Waiting is one of life's greatest teachers in that in it we learn the virtue of...well, waiting. Waiting while God works in and for us. It's in waiting that we develop endurance, the ability to trust God's goodness, even when things aren't going our way (70:5). It's one of the hardest lessons to learn, one of the last lessons to be learned, and can best be learned through waiting. Consider Job, at the end of his long ordeal: "Even if you slay me, yet will I trust you!"

But that's not the end of the story. Endurance is not dreary, tooth-clenched resignation. We can "rejoice and be glad" while we wait (70:4), knowing that God will deliver us in due time—in this world or in the next. God is never in a hurry, but He's always on time.
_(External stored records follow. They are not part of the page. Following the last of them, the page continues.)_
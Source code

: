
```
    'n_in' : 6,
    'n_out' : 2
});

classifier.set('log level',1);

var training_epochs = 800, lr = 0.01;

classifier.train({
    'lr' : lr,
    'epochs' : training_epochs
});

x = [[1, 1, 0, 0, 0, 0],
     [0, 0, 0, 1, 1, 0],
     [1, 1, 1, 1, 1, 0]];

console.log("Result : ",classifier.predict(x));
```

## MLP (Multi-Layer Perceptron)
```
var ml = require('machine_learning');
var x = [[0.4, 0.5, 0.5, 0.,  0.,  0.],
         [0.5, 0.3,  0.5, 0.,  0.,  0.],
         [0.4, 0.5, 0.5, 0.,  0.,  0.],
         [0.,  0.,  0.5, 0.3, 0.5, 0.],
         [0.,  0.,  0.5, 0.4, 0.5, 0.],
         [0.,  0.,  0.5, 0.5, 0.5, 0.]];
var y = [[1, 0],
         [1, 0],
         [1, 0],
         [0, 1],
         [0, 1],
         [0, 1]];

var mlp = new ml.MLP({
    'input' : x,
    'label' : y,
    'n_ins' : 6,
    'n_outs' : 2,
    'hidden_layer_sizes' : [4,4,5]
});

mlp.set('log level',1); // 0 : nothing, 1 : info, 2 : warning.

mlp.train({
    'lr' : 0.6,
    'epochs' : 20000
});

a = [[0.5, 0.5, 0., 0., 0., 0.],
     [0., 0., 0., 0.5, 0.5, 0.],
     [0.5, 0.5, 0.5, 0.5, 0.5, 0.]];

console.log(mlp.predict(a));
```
LORD! Show mercy and be merciless to my foe my flesh;
make straight my path ignore my whimpering self-pity; 
starve my hunger until the sharp pain of raging need
becomes the dull ache of wanting now the feast that comes later. 
LORD! Show mercy and give me hope to wait. 

—Karen Dabaghian

Going and Not Knowing

"By faith Abraham obeyed when he was called to go out to a place that he was to receive as an inheritance. And he went out, not knowing...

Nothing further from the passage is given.